Coupled with an ageing population, there will be increasing competition in the market for workers.
The workforce profile will become more diverse, making it crucial for employers to ensure that their employment practices are fair to workers from different backgrounds.
Says Mr Bob Tan, the co-chairperson of the Tripartite Alliance for Fair Employment and vice-president for the Singapore National Employers Federation: "Changes in Singapore's demographic profile mean that employers will have to introduce and implement progressive policies and practices to better attract and retain employees with diverse backgrounds and experience, including older workers and women."
Employers will have to take a different approach in managing their human resources.
They need to ensure that policies and practices are in place to allow older workers to return to the workforce and help them stay employed longer.
There is also a need to address the challenges faced by pregnant workers and women who have not worked for some years to encourage more of them to return to the workforce.
The Tripartite Centre for Fair Employment is the operational and promotional arm of the Tripartite Alliance for Fair Employment Practices.
The centre was set up in 2007 to promote fair and merit-based employment practices in Singapore, such as providing advice and developing programmes to encourage and assist employers in their adoption of fair employment practices.

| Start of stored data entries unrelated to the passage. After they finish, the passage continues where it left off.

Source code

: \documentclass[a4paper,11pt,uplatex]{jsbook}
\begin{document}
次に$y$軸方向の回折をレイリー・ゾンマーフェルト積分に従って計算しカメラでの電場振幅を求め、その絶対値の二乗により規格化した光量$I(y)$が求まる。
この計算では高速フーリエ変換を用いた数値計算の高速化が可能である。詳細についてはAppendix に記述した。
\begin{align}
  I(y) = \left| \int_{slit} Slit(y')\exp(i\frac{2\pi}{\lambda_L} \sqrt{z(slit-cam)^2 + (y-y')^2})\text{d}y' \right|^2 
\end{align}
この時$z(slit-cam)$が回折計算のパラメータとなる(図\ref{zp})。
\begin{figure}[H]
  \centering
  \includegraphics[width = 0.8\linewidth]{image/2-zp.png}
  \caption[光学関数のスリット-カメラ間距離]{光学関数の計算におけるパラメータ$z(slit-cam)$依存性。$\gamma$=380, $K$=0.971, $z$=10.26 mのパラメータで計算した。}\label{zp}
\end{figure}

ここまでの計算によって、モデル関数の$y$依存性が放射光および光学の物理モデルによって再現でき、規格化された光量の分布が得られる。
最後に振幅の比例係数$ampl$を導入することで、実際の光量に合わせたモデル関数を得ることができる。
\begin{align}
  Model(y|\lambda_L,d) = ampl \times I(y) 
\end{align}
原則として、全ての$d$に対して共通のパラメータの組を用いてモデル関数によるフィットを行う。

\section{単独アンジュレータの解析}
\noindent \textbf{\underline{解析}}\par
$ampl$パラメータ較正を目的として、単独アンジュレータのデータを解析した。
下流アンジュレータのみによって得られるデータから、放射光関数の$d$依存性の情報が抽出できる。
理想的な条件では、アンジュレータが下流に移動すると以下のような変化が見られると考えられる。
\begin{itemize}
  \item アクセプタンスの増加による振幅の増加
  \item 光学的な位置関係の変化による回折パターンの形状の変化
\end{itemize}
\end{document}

Implementing fair and merit-based employment practices will prove beneficial for employers in the long run as it widens the pool of candidates to recruit from.

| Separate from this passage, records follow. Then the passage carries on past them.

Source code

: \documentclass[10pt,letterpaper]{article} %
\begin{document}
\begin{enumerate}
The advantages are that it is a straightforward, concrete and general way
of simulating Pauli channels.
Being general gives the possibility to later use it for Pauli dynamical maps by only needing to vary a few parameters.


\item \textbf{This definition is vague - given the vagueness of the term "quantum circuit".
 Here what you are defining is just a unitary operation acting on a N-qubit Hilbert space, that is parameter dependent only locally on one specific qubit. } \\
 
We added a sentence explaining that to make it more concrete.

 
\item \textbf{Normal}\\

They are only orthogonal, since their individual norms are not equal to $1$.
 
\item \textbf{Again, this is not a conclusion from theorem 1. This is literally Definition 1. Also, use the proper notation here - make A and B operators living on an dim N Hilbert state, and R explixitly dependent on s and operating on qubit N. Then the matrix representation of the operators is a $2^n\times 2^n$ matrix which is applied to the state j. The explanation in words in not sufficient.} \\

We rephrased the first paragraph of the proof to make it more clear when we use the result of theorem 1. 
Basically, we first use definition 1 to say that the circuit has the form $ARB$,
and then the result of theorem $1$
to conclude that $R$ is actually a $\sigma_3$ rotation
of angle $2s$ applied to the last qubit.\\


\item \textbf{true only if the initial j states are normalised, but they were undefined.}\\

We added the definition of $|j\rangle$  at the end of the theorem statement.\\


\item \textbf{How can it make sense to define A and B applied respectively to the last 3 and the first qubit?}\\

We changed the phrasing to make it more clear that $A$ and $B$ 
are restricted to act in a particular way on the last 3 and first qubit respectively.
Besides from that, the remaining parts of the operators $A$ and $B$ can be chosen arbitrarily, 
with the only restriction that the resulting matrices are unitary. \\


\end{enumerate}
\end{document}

The ability to tap on the strengths of employees from different backgrounds and experiences will ensure that Singapore continues to attract and retain quality employees in a competitive business environment amid the demand for talent.

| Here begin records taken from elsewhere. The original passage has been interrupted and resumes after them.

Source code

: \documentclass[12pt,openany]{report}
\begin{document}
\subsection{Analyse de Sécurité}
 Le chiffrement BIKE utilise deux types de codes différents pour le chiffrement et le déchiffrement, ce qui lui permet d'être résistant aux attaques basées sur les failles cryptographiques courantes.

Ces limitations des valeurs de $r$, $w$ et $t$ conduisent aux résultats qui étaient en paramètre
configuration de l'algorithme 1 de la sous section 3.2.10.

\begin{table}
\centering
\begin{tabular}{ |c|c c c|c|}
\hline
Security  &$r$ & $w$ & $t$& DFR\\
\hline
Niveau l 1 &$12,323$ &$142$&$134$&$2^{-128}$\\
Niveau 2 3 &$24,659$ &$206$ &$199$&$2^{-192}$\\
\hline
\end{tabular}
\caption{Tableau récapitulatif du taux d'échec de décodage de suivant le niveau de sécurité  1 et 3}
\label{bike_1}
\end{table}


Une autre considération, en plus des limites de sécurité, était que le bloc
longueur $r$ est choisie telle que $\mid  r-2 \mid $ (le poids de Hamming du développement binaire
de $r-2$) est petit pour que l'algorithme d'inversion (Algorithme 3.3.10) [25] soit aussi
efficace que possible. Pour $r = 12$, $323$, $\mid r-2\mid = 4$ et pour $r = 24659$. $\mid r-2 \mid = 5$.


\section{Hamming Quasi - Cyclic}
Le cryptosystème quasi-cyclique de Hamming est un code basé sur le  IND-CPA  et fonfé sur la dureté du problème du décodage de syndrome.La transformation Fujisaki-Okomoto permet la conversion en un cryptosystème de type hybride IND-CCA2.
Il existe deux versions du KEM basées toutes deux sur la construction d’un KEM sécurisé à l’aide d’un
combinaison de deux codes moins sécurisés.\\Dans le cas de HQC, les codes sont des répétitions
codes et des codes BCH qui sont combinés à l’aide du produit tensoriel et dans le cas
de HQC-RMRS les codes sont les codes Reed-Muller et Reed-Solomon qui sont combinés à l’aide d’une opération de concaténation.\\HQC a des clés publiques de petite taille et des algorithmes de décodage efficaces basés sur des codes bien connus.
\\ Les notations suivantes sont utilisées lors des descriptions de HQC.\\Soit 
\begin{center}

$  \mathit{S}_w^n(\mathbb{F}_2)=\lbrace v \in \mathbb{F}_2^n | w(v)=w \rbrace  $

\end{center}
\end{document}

By practising fair employment, companies are employing the best and most appropriate person for the job based on the candidate's skill, experience and/or ability to perform the job.
This means that companies do not discriminate against any potential candidates based on their age, gender, religion, race, disability or martial status.
Employees are treated with respect and provided with equal opportunity for training and development based on their strengths and needs to help them achieve their full potential.
They are also rewarded fairly based on their ability, performance, contribution and experience.
Some employers may be unaware that their choice of words and phrases in their job advertisements or the questions they pose during an interview can impact how they are perceived by job applicants.
Their tone and choice of language may prompt candidates into thinking that the company is being discriminatory, when it is not.
Given the wide range of jobs in Singapore, there is no one-size-fits-all solution that can meet the needs of different organisations.
The more effective approach is not to be obsessed by a taboo list of what should not be done, but to focus on what should be done instead, that is, by reviewing and ensuring that objective criteria are used to select the best person for the job.
How to get started
For employers who want to be fair but are not sure how to ensure it, here are some tips to get you started in making your workplace fair and inclusive:
Sign the pledge
Take the first step towards your commitment to be a fair employer by signing the Employers' Pledge of Fair Employment Practices.
The Tripartite Centre for Fair Employment provides a range of services, tools and resources to help companies implement fair employment practices, such as advisory services, regular training workshops, seminars and educational materials.
Review company policies
Review current human resource (HR) materials and practices within your company, including existing application forms, job advertisements and HR policies.
This is to make sure that relevant and objective selection criteria related to the job requirements are applied consistently at all stages of the recruitment and selection process.
Set the tone
Business leaders should set the tone and emphasise the importance of fair employment practices, reinforcing the business case and how being fair will impact positively on the company. This will also help create a culture that supports the implementation of fair employment practices.
This involves equipping the HR department and/or hiring managers in the company with the relevant skills to handle the recruitment and selection process effectively.
Training should also focus on developing HR personnel and hiring managers who can serve as role models, communicate the business benefits of fair employment practices, address behavioural issues quickly and effectively, and address employee concerns when problems arise.
Put employees first
Keep channels of communication open. In addition to competitive wage packages, the key to retaining and attracting valuable talent is to tell staff about the organisation's commitment to ensure fair and ethical work practices at the workplace, ensuring equal opportunity for all.
Focusing on fair recruitment practices creates a win-win scenario for both employers and employees.
Companies will be able to hire the best person for the job. Employees, on the other hand, can be assured that they will be given equal access to jobs, training and other development opportunities enabling them to realise their full potential.